A Windows desktop application, whose development team I'm part of uses the legacy MFC CArchive as its application file format to serialise both text files and binary files to and from disk. The app is used to localise strings contained in these text/binary files, and the CArchive encapsulates a translation "project," so it is generated as one monolithic file containing one or more of these sub-files.
This file format is showing its age in many ways and we are looking to change to something more modern. Our main concerns are that it is slow and takes up huge amounts of memory; it's not random access, so accessing an arbitrary file within the archive or even just generating a directory listing requires loading the entire thing into memory, so the space and time consumption of manipulating the archive is dependant on its size, and it's not feasible to do in-place updates of the archive either.
Finally, extending the format is painful, as it involves us littering our code with conditional statements that serialise certain fields (or not) to or from the archive depending on the value of the archive's version stamp.

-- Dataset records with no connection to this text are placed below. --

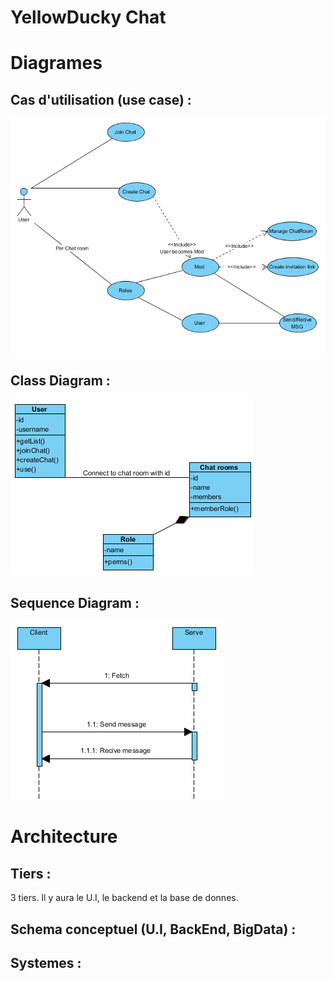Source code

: # YellowDucky Chat

# Diagrames 
## Cas d'utilisation (use case) :
![alt tag](UCD.png)

## Class Diagram :
![alt tag](CD.png) 

## Sequence Diagram :
![alt tag](SD.png) 

# Architecture
## Tiers : 
3 tiers. Il y aura le U.I, le backend et la base de donnes.

## Schema conceptuel (U.I, BackEnd, BigData) : 


## Systemes : 

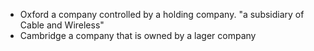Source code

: - Oxford
  a company controlled by a holding company.
  "a subsidiary of Cable and Wireless"
- Cambridge
  a company that is owned by a lager company 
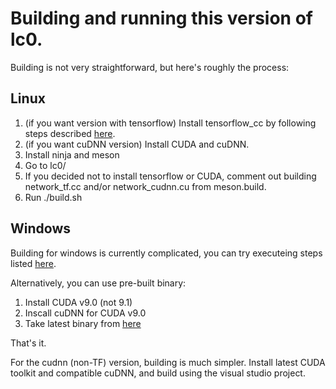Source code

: # Building and running this version of lc0.

Building is not very straightforward, but here's roughly the process:

## Linux

1. (if you want version with tensorflow) Install tensorflow_cc by following steps described [here](https://github.com/FloopCZ/tensorflow_cc).
2. (if you want cuDNN version) Install CUDA and cuDNN.
3. Install ninja and meson
4. Go to lc0/
5. If you decided not to install tensorflow or CUDA, comment out building network_tf.cc and/or network_cudnn.cu from meson.build.
6. Run ./build.sh

## Windows

Building for windows is currently complicated, you can try executeing steps listed [here](https://github.com/glinscott/leela-chess/issues/334#issuecomment-382848569).

Alternatively, you can use pre-built binary:

1. Install CUDA v9.0 (not 9.1)
2. Inscall cuDNN for CUDA v9.0
3. Take latest binary from [here](https://crem.xyz/lc0/)

That's it.

For the cudnn (non-TF) version, building is much simpler. Install latest CUDA toolkit and compatible cuDNN, and build using the visual studio project.
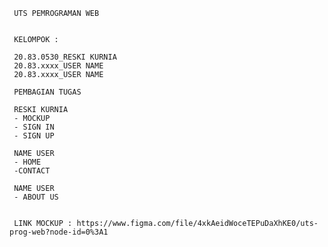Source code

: 
     UTS PEMROGRAMAN WEB 


     KELOMPOK :

     20.83.0530_RESKI KURNIA 
     20.83.xxxx_USER NAME
     20.83.xxxx_USER NAME

     PEMBAGIAN TUGAS

     RESKI KURNIA 
     - MOCKUP 
     - SIGN IN
     - SIGN UP

     NAME USER
     - HOME
     -CONTACT

     NAME USER
     - ABOUT US


     LINK MOCKUP : https://www.figma.com/file/4xkAeidWoceTEPuDaXhKE0/uts-prog-web?node-id=0%3A1

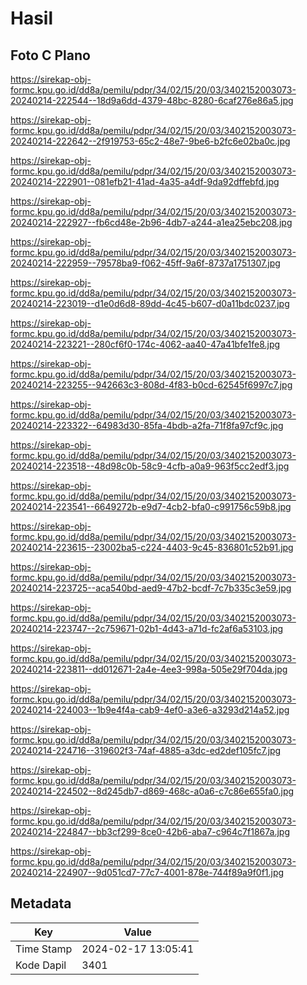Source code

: # Hasil

## Foto C Plano

https://sirekap-obj-formc.kpu.go.id/dd8a/pemilu/pdpr/34/02/15/20/03/3402152003073-20240214-222544--18d9a6dd-4379-48bc-8280-6caf276e86a5.jpg

https://sirekap-obj-formc.kpu.go.id/dd8a/pemilu/pdpr/34/02/15/20/03/3402152003073-20240214-222642--2f919753-65c2-48e7-9be6-b2fc6e02ba0c.jpg

https://sirekap-obj-formc.kpu.go.id/dd8a/pemilu/pdpr/34/02/15/20/03/3402152003073-20240214-222901--081efb21-41ad-4a35-a4df-9da92dffebfd.jpg

https://sirekap-obj-formc.kpu.go.id/dd8a/pemilu/pdpr/34/02/15/20/03/3402152003073-20240214-222927--fb6cd48e-2b96-4db7-a244-a1ea25ebc208.jpg

https://sirekap-obj-formc.kpu.go.id/dd8a/pemilu/pdpr/34/02/15/20/03/3402152003073-20240214-222959--79578ba9-f062-45ff-9a6f-8737a1751307.jpg

https://sirekap-obj-formc.kpu.go.id/dd8a/pemilu/pdpr/34/02/15/20/03/3402152003073-20240214-223019--d1e0d6d8-89dd-4c45-b607-d0a11bdc0237.jpg

https://sirekap-obj-formc.kpu.go.id/dd8a/pemilu/pdpr/34/02/15/20/03/3402152003073-20240214-223221--280cf6f0-174c-4062-aa40-47a41bfe1fe8.jpg

https://sirekap-obj-formc.kpu.go.id/dd8a/pemilu/pdpr/34/02/15/20/03/3402152003073-20240214-223255--942663c3-808d-4f83-b0cd-62545f6997c7.jpg

https://sirekap-obj-formc.kpu.go.id/dd8a/pemilu/pdpr/34/02/15/20/03/3402152003073-20240214-223322--64983d30-85fa-4bdb-a2fa-71f8fa97cf9c.jpg

https://sirekap-obj-formc.kpu.go.id/dd8a/pemilu/pdpr/34/02/15/20/03/3402152003073-20240214-223518--48d98c0b-58c9-4cfb-a0a9-963f5cc2edf3.jpg

https://sirekap-obj-formc.kpu.go.id/dd8a/pemilu/pdpr/34/02/15/20/03/3402152003073-20240214-223541--6649272b-e9d7-4cb2-bfa0-c991756c59b8.jpg

https://sirekap-obj-formc.kpu.go.id/dd8a/pemilu/pdpr/34/02/15/20/03/3402152003073-20240214-223615--23002ba5-c224-4403-9c45-836801c52b91.jpg

https://sirekap-obj-formc.kpu.go.id/dd8a/pemilu/pdpr/34/02/15/20/03/3402152003073-20240214-223725--aca540bd-aed9-47b2-bcdf-7c7b335c3e59.jpg

https://sirekap-obj-formc.kpu.go.id/dd8a/pemilu/pdpr/34/02/15/20/03/3402152003073-20240214-223747--2c759671-02b1-4d43-a71d-fc2af6a53103.jpg

https://sirekap-obj-formc.kpu.go.id/dd8a/pemilu/pdpr/34/02/15/20/03/3402152003073-20240214-223811--dd012671-2a4e-4ee3-998a-505e29f704da.jpg

https://sirekap-obj-formc.kpu.go.id/dd8a/pemilu/pdpr/34/02/15/20/03/3402152003073-20240214-224003--1b9e4f4a-cab9-4ef0-a3e6-a3293d214a52.jpg

https://sirekap-obj-formc.kpu.go.id/dd8a/pemilu/pdpr/34/02/15/20/03/3402152003073-20240214-224716--319602f3-74af-4885-a3dc-ed2def105fc7.jpg

https://sirekap-obj-formc.kpu.go.id/dd8a/pemilu/pdpr/34/02/15/20/03/3402152003073-20240214-224502--8d245db7-d869-468c-a0a6-c7c86e655fa0.jpg

https://sirekap-obj-formc.kpu.go.id/dd8a/pemilu/pdpr/34/02/15/20/03/3402152003073-20240214-224847--bb3cf299-8ce0-42b6-aba7-c964c7f1867a.jpg

https://sirekap-obj-formc.kpu.go.id/dd8a/pemilu/pdpr/34/02/15/20/03/3402152003073-20240214-224907--9d051cd7-77c7-4001-878e-744f89a9f0f1.jpg


## Metadata

| Key        | Value               |
| ---------- | ------------------- |
| Time Stamp | 2024-02-17 13:05:41 |
| Kode Dapil | 3401                |



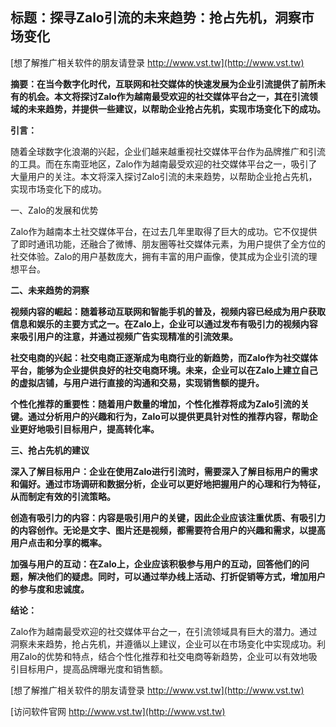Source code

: ## **标题：探寻Zalo引流的未来趋势：抢占先机，洞察市场变化**

[想了解推广相关软件的朋友请登录 http://www.vst.tw](http://www.vst.tw)

**摘要：在当今数字化时代，互联网和社交媒体的快速发展为企业引流提供了前所未有的机会。本文将探讨Zalo作为越南最受欢迎的社交媒体平台之一，其在引流领域的未来趋势，并提供一些建议，以帮助企业抢占先机，实现市场变化下的成功。**

**引言：**

随着全球数字化浪潮的兴起，企业们越来越重视社交媒体平台作为品牌推广和引流的工具。而在东南亚地区，Zalo作为越南最受欢迎的社交媒体平台之一，吸引了大量用户的关注。本文将深入探讨Zalo引流的未来趋势，以帮助企业抢占先机，实现市场变化下的成功。

一、Zalo的发展和优势

Zalo作为越南本土社交媒体平台，在过去几年里取得了巨大的成功。它不仅提供了即时通讯功能，还融合了微博、朋友圈等社交媒体元素，为用户提供了全方位的社交体验。Zalo的用户基数庞大，拥有丰富的用户画像，使其成为企业引流的理想平台。

**二、未来趋势的洞察**

**视频内容的崛起：随着移动互联网和智能手机的普及，视频内容已经成为用户获取信息和娱乐的主要方式之一。在Zalo上，企业可以通过发布有吸引力的视频内容来吸引用户的注意，并通过视频广告实现精准的引流效果。**

**社交电商的兴起：社交电商正逐渐成为电商行业的新趋势，而Zalo作为社交媒体平台，能够为企业提供良好的社交电商环境。未来，企业可以在Zalo上建立自己的虚拟店铺，与用户进行直接的沟通和交易，实现销售额的提升。**

**个性化推荐的重要性：随着用户数量的增加，个性化推荐将成为Zalo引流的关键。通过分析用户的兴趣和行为，Zalo可以提供更具针对性的推荐内容，帮助企业更好地吸引目标用户，提高转化率。**

**三、抢占先机的建议**

**深入了解目标用户：企业在使用Zalo进行引流时，需要深入了解目标用户的需求和偏好。通过市场调研和数据分析，企业可以更好地把握用户的心理和行为特征，从而制定有效的引流策略。**

**创造有吸引力的内容：内容是吸引用户的关键，因此企业应该注重优质、有吸引力的内容创作。无论是文字、图片还是视频，都需要符合用户的兴趣和需求，以提高用户点击和分享的概率。**

**加强与用户的互动：在Zalo上，企业应该积极参与用户的互动，回答他们的问题，解决他们的疑虑。同时，可以通过举办线上活动、打折促销等方式，增加用户的参与度和忠诚度。**

**结论：**

Zalo作为越南最受欢迎的社交媒体平台之一，在引流领域具有巨大的潜力。通过洞察未来趋势，抢占先机，并遵循以上建议，企业可以在市场变化中实现成功。利用Zalo的优势和特点，结合个性化推荐和社交电商等新趋势，企业可以有效地吸引目标用户，提高品牌曝光度和销售额。

[想了解推广相关软件的朋友请登录 http://www.vst.tw](http://www.vst.tw)


[访问软件官网 http://www.vst.tw](http://www.vst.tw)
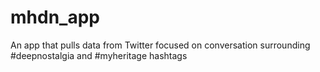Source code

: # mhdn_app
An app that pulls data from Twitter focused on conversation surrounding #deepnostalgia and #myheritage hashtags 
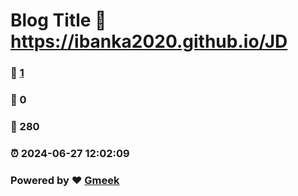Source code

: # Blog Title :link: https://ibanka2020.github.io/JD 
### :page_facing_up: [1](https://ibanka2020.github.io/JD/tag.html) 
### :speech_balloon: 0 
### :hibiscus: 280 
### :alarm_clock: 2024-06-27 12:02:09 
### Powered by :heart: [Gmeek](https://github.com/Meekdai/Gmeek)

I've spent some time looking around at the alternatives, and the ones that stand out are ZIP/7Z or SQLite, as ZIP already has most of the file management/indexing functionality built in, while SQLite would be ideal for the storage, retrieval and searching of strings, so I'm thinking some combination of the two technologies might be the way to go.
As far I can see, the trick would be organising or partitioning the SQLite DB in such a way that as it grows, it does not slow down, and searches can be restricted to individual files, either by creating one table per file or one DB per file, I'm not sure.
Has anyone else tried such a thing and if so, any advice?
Thanks